You introduce an almost completely new team. You have two players who have recently been quarantined for COVID-19. You have an international player who had difficulty getting into the U.S. Your season is postponed due to the pandemic. Your schedule is radically altered. You finally get to your first match and what’s the reward? For the Arizona volleyball team, it’s the No. 10 Utah Utes.

“If we’re gonna compete with these guys our swing percentage is going to have to be 90%,” Rubio said. “What the swing percentage means is that we’re setting a ball, and our hitters are getting up and hitting it at least 90% of the time, whether it’s in serve receive or it’s in transition. If we’re giving them free balls and down balls, it’s going to be lights out for the Cats quickly.”

While the Utes aren’t the highest-ranked Pac-12 team in the AVCA poll, they were voted No. 1 in the conference preseason poll. It’s their first time to land in the top spot since they joined the league and the first time they’ve ever been higher than fourth.

“They’re old,” Rubio said. “And they’re extremely athletic and they’re super talented. I mean, those are all ingredients you need to be a Final Four-level team. They have enough talent and good enough talent to be a Final Four-level team. They got one of the best players in the country. Certainly one of the best players in our conference with Dani Drews. They have an opposite—that number four—that’s terrific, that’s 6-3 or 6-4. And they’re both left-handed kids. And to defend those guys is different because of the angles that they can hit the ball from are just different and you’re just not used to defending those kind of players.

“So, they have a terrific setter who I believe is going to be, I think she’s a junior now. And at middle, they lost their one middle, so that’ll be a loss for them. But I’m sure that she’s got somebody in the pipeline that’s going to be able to take over for that particular player.”

The middle blocker the Utes lost to graduation was Berkeley Oblad, a second-team AVCA All-American in 2019. She was one of just four Utes in program history to have at least 1,000 kills and 500 blocks. But Utah is one of those programs that usually just reloads.

More importantly, as Rubio noted, they’re a very experienced team at the most important positions. Outside hitter Drews and opposite Kenzie Koerber were both voted to the preseason All-Pac-12 team.

The Wildcats counter with fellow All-Pac-12 outside hitter Paige Whipple, but she’s joined by just three other players who saw the court with regularity last season: middle blocker Zyonna Fellows, libero Kamaile Hiapo and defensive specialist Malina Kalei Ua.

The Wildcats brought in the No. 7 recruiting class and have the services of some very talented transfers, but they all need to learn how they fit in the program and how to work as a group. Add the COVID-19 challenges of several quarantines over the offseason, and it’s a big reason Arizona was picked to finish 10th this season.

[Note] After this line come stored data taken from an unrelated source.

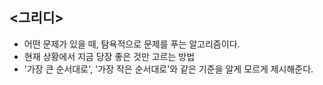 ## <그리디>
- 어떤 문제가 있을 때, 탐욕적으로 문제를 푸는 알고리즘이다.
- 현재 상황에서 지금 당장 좋은 것만 고르는 방법
- '가장 큰 순서대로', '가장 작은 순서대로'와 같은 기준을 알게 모르게 제시해준다.

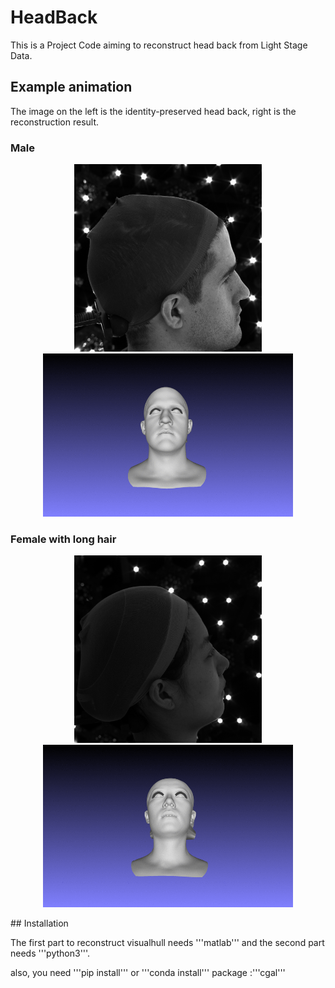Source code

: # HeadBack
This is a Project Code aiming to reconstruct head back from Light Stage Data.

## Example animation
The image on the left is the identity-preserved head back, right is the reconstruction result.
### Male
<p align='center'>
  <img src='gif/cam06.png' width='300'/>
  <img src='gif/owen.gif' width='400'/>
</p>

### Female with long hair
<p align='center'>
  <img src='gif/mingming.png' width='300'/>
  <img src='gif/mingming.gif' width='400'/>
</p>
## Installation

The first part to reconstruct visualhull needs '''matlab''' and the second part needs '''python3'''.

also, you need '''pip install''' or '''conda install''' package :'''cgal'''



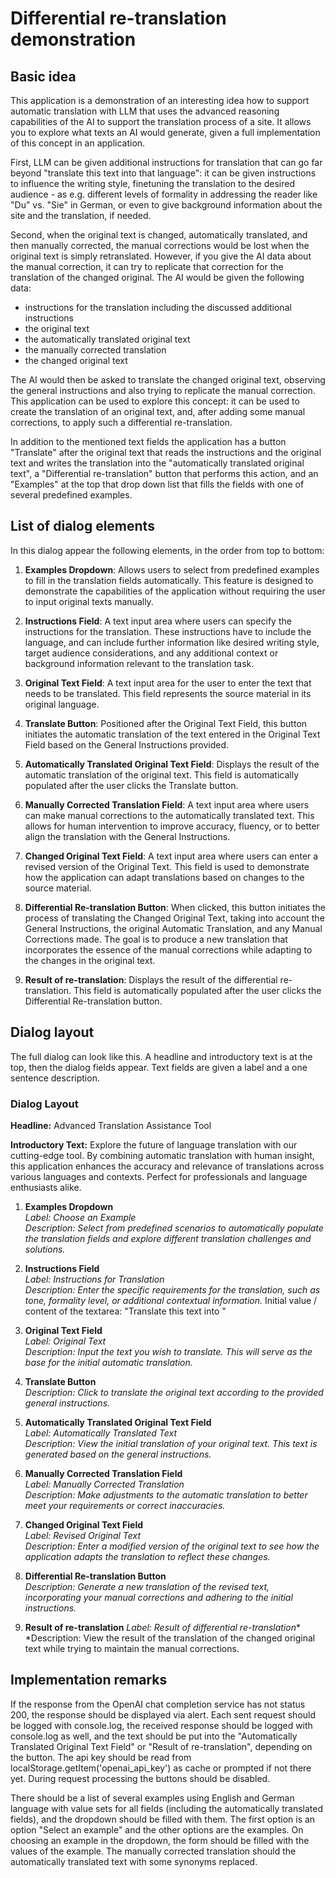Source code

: # Differential re-translation demonstration

## Basic idea

This application is a demonstration of an interesting idea how to support automatic translation with LLM that uses
the advanced reasoning capabilities of the AI to support the translation process of a site. It allows you to explore 
what texts an AI would generate, given a full implementation of this concept in an application.

First, LLM can be given additional instructions for translation that can go far beyond "translate this text into that
language": it can be given instructions to influence the writing style, finetuning the translation to the desired
audience - as e.g. different levels of formality in addressing the reader like "Du" vs. "Sie" in German, or even to give
background information about the site and the translation, if needed.

Second, when the original text is changed, automatically translated, and then manually corrected, the manual corrections
would be lost when the original text is simply retranslated. However, if you give the AI data about the manual
correction, it can try to replicate that correction for the translation of the changed original. The AI would be
given the following data:

- instructions for the translation including the discussed additional instructions
- the original text
- the automatically translated original text
- the manually corrected translation
- the changed original text

The AI would then be asked to translate the changed original text, observing the general instructions and also trying to
replicate the manual correction. This application can be used to explore this concept: it can be used to create the
translation of an original text, and, after adding some manual corrections, to apply such a differential re-translation.

In addition to the mentioned text fields the application has a button "Translate" after the original text that reads
the instructions and the original text and writes the translation into the "automatically translated original
text", a "Differential re-translation" button that performs this action, and an "Examples" at the top that drop down list that fills 
the fields with one of several predefined examples.

## List of dialog elements

In this dialog appear the following elements, in the order from top to bottom:

1. **Examples Dropdown**: Allows users to select from predefined examples to fill in the translation fields automatically. This feature is designed to demonstrate the capabilities of the application without requiring the user to input original texts manually.

2. **Instructions Field**: A text input area where users can specify the instructions for the 
   translation. These instructions have to include the language, and can include further information like desired 
   writing style, target audience considerations, and 
   any additional context or background information relevant to the translation task.

3. **Original Text Field**: A text input area for the user to enter the text that needs to be translated. This field represents the source material in its original language.

4. **Translate Button**: Positioned after the Original Text Field, this button initiates the automatic translation of the text entered in the Original Text Field based on the General Instructions provided. 

5. **Automatically Translated Original Text Field**: Displays the result of the automatic translation of the original text. This field is automatically populated after the user clicks the Translate button.

6. **Manually Corrected Translation Field**: A text input area where users can make manual corrections to the automatically translated text. This allows for human intervention to improve accuracy, fluency, or to better align the translation with the General Instructions.

7. **Changed Original Text Field**: A text input area where users can enter a revised version of the Original Text. This field is used to demonstrate how the application can adapt translations based on changes to the source material.

8. **Differential Re-translation Button**: When clicked, this button initiates the process of translating the Changed Original Text, taking into account the General Instructions, the original Automatic Translation, and any Manual Corrections made. The goal is to produce a new translation that incorporates the essence of the manual corrections while adapting to the changes in the original text.

9. **Result of re-translation**: Displays the result of the differential re-translation. This field is automatically 
   populated after the user clicks the Differential Re-translation button.

## Dialog layout

The full dialog can look like this. A headline and introductory text is at the top, then the dialog fields appear. 
Text fields are given a label and a one sentence description.

### Dialog Layout

**Headline:** Advanced Translation Assistance Tool

**Introductory Text:** Explore the future of language translation with our cutting-edge tool. By combining automatic translation with human insight, this application enhances the accuracy and relevance of translations across various languages and contexts. Perfect for professionals and language enthusiasts alike.

1. **Examples Dropdown**  
   *Label: Choose an Example*  
   *Description: Select from predefined scenarios to automatically populate the translation fields and explore different translation challenges and solutions.*

2. **Instructions Field**  
   *Label: Instructions for Translation*  
   *Description: Enter the specific requirements for the translation, such as tone, formality level, or additional 
   contextual information.*
   Initial value / content of the textarea: "Translate this text into "

3. **Original Text Field**  
   *Label: Original Text*  
   *Description: Input the text you wish to translate. This will serve as the base for the initial automatic translation.*

4. **Translate Button**  
   *Description: Click to translate the original text according to the provided general instructions.*

5. **Automatically Translated Original Text Field**  
   *Label: Automatically Translated Text*  
   *Description: View the initial translation of your original text. This text is generated based on the general instructions.*

6. **Manually Corrected Translation Field**  
   *Label: Manually Corrected Translation*  
   *Description: Make adjustments to the automatic translation to better meet your requirements or correct inaccuracies.*

7. **Changed Original Text Field**  
   *Label: Revised Original Text*  
   *Description: Enter a modified version of the original text to see how the application adapts the translation to reflect these changes.*

8. **Differential Re-translation Button**  
   *Description: Generate a new translation of the revised text, incorporating your manual corrections and adhering to the initial instructions.*

9. **Result of re-translation**
   *Label: Result of differential re-translation**
   *Description: View the result of the translation of the changed original text while trying to maintain the manual 
   corrections.

## Implementation remarks

If the response from the OpenAI chat completion service has not status 200, the response should be displayed via alert.
Each sent request should be logged with console.log, the received response should be logged with console.log as well,
 and the text should be put into the "Automatically Translated Original Text Field" or "Result of re-translation", depending on the button.
The api key should be read from localStorage.getItem('openai_api_key') as cache or prompted if not there yet.
During request processing the buttons should be disabled.

There should be a list of several examples using English and German language with value sets for all fields
(including the automatically translated fields), and the dropdown should be filled with them.
The first option is an option "Select an example" and the other options are the examples.
On choosing an example in the dropdown, the form should be filled with the values of the example.
The manually corrected translation should the automatically translated text with some synonyms replaced.
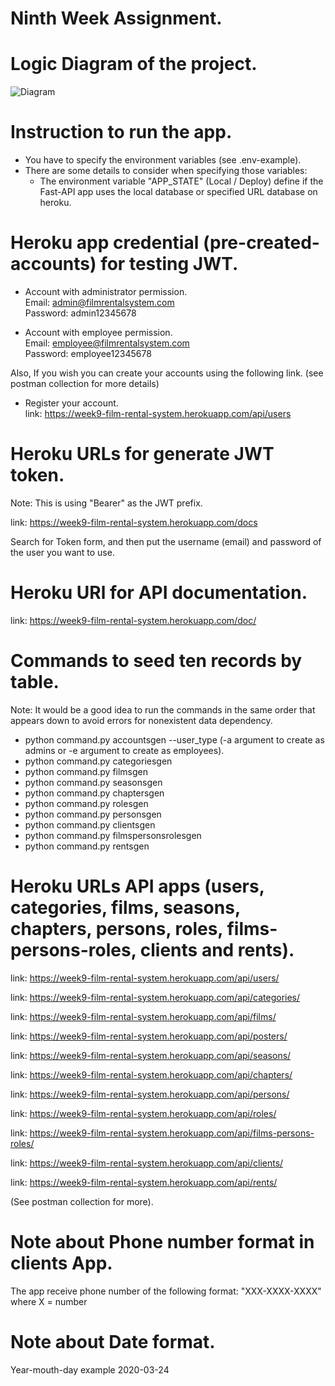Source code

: #  Ninth Week Assignment.

# Logic Diagram of the project.
![Diagram](https://gitlab.com/t7501/fifth-week-assignment/-/blob/feature/django/models/img/Fifth%20Week%20Assignement%20UML.drawio.png)

# Instruction to run the app.

- You have to specify the environment variables (see .env-example).
- There are some details to consider when specifying those variables:
    - The environment variable "APP_STATE" (Local / Deploy) define if the
        Fast-API app uses the local database or specified URL database on
        heroku.
    
# Heroku app credential (pre-created-accounts) for testing JWT.
- Account with administrator permission. <br />
Email: admin@filmrentalsystem.com <br />
Password: admin12345678 

- Account with employee permission. <br />
Email: employee@filmrentalsystem.com <br />
Password: employee12345678 

Also, If you wish you can create your accounts using the following link. 
(see postman collection for more details)<br />

- Register your account. <br />
link: https://week9-film-rental-system.herokuapp.com/api/users

# Heroku URLs for generate JWT token.
Note: This is using "Bearer" as the JWT prefix. 

link: https://week9-film-rental-system.herokuapp.com/docs

Search for Token form, and then put the username (email) and password of the 
user you want to use. 

# Heroku URl for API documentation. 
link: https://week9-film-rental-system.herokuapp.com/doc/

# Commands to seed ten records by table.
Note: It would be a good idea to run the commands in the same order that
appears down to avoid errors for nonexistent data dependency.

- python command.py accountsgen --user_type (-a argument to create as admins or
-e argument to create as employees).
- python command.py categoriesgen
- python command.py filmsgen
- python command.py seasonsgen
- python command.py chaptersgen
- python command.py rolesgen
- python command.py personsgen
- python command.py clientsgen
- python command.py filmspersonsrolesgen
- python command.py rentsgen

# Heroku URLs API apps (users, categories, films, seasons, chapters, persons, roles, films-persons-roles, clients and rents).
link: https://week9-film-rental-system.herokuapp.com/api/users/

link: https://week9-film-rental-system.herokuapp.com/api/categories/

link: https://week9-film-rental-system.herokuapp.com/api/films/

link: https://week9-film-rental-system.herokuapp.com/api/posters/

link: https://week9-film-rental-system.herokuapp.com/api/seasons/

link: https://week9-film-rental-system.herokuapp.com/api/chapters/

link: https://week9-film-rental-system.herokuapp.com/api/persons/

link: https://week9-film-rental-system.herokuapp.com/api/roles/

link: https://week9-film-rental-system.herokuapp.com/api/films-persons-roles/

link: https://week9-film-rental-system.herokuapp.com/api/clients/

link: https://week9-film-rental-system.herokuapp.com/api/rents/

(See postman collection for more).

# Note about Phone number format in clients App.
The app receive phone number of the following format: "XXX-XXXX-XXXX" 
where X = number 

# Note about Date format.
Year-mouth-day example 2020-03-24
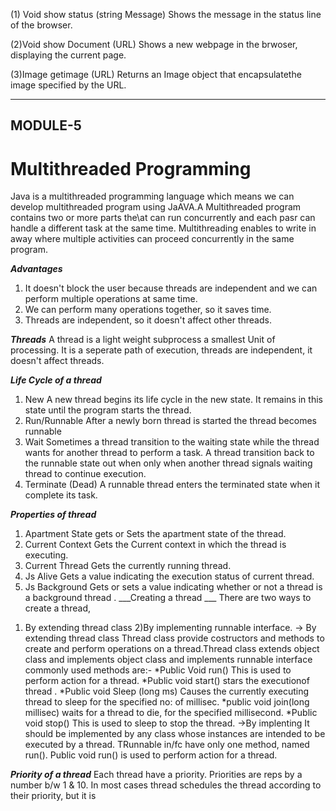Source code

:  (1) Void show status (string Message)
Shows the message in the status line of the browser.

(2)Void show Document (URL)
Shows a new webpage in the brwoser, displaying the current page.

(3)Image getimage (URL)
Returns an Image object that encapsulatethe image specified by the URL.


------------------------------

## MODULE-5 ##

# ______Multithreaded Programming______ #

Java is a multithreaded programming language which means we can develop multithreaded program using JaAVA.A Multithreaded program contains two or more parts the\at can run concurrently and each pasr can handle a different task at the same time. Multithreading enables to write in away where multiple activities can proceed concurrently in the same program.

___Advantages___
1. It doesn't block the user because threads are independent and we can perform multiple operations at same time.
2. We can perform many operations together, so it saves time.
3. Threads are independent, so it doesn't affect other threads.

___Threads___
A thread is a light weight subprocess a smallest Unit of processing. It is a seperate path of execution, threads are independent, it doesn't affect threads.

___Life Cycle of a thread___
1. New
A new thread begins its life cycle in the new state. It remains in this state until the program starts the thread.
2. Run/Runnable
After a newly born thread is started the thread becomes runnable
3. Wait 
Sometimes a thread transition to the waiting state while the thread wants for another thread to perform a task. A thread transition back to the runnable state out when only when another thread signals waiting thread to continue execution.
4. Terminate (Dead)
A runnable thread enters the terminated state when it complete its task.

___Properties of thread___
1. Apartment State 
gets or Sets the apartment state of the thread.
2. Current Context
Gets the Current context in which the thread is executing.
3. Current Thread
Gets the currently running thread.
4. Js Alive 
Gets a value indicating the execution status of current thread.
5. Js Background
Gets or sets a value indicating whether or not a thread is a background thread .
___Creating a thread ___
There are two ways to create a thread,
1) By extending thread class
2)By implementing runnable interface.
-> By extending thread class
Thread class provide costructors and methods to create and perform operations on a thread.Thread class extends object class and implements object class and implements runnable interface commonly used methods are:-
*Public Void run()
This is used to perform action for a thread.
*Public void start()
stars the executionof thread .
*Public void Sleep (long ms)
Causes the currently executing thread to sleep for the specified no: of millisec.
*public void join(long millisec)
waits for a thread to die, for the specified millisecond.
*Public void stop()
This is used to sleep to stop the thread.
->By implenting
It should be implemented by any class whose instances are intended to be executed by a thread. TRunnable in/fc have only one method, named run().
Public void run() is used to perform action for a thread.

___Priority of a thread___
Each thread have a priority. Priorities are reps by a number b/w 1 & 10. In most cases thread schedules the thread according to their priority, but it is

“We’re gonna start four freshmen and two sophomores and two seniors,” Rubio said. “So we’re really young. And, you know, I see that every single day that we practice. The players have bought in and they’re really good to coach. But there’s a part of what you don’t know, you don’t know. And that’s kind of where they are. I mean, life becomes very real for us in a volleyball sense this weekend. We’re playing the team that’s been preseason ranked number one in the conference, and Utah was in the Final Four last year.”

No one wants youth to be the only story, though.

“We really only have four returning players,” Whipple said. “And so (Rubio’s) message is kind of we can live with the fact that we’re young and we can use that as an excuse, or the young players can continue to develop and the older ones as leaders can continue to bring them along and we don’t have to use youth as an excuse.”

With the revamped schedule, Arizona will play Utah on Friday night, then remain in Salt Lake City for another match on Sunday. It’s definitely new but Rubio has no complaints.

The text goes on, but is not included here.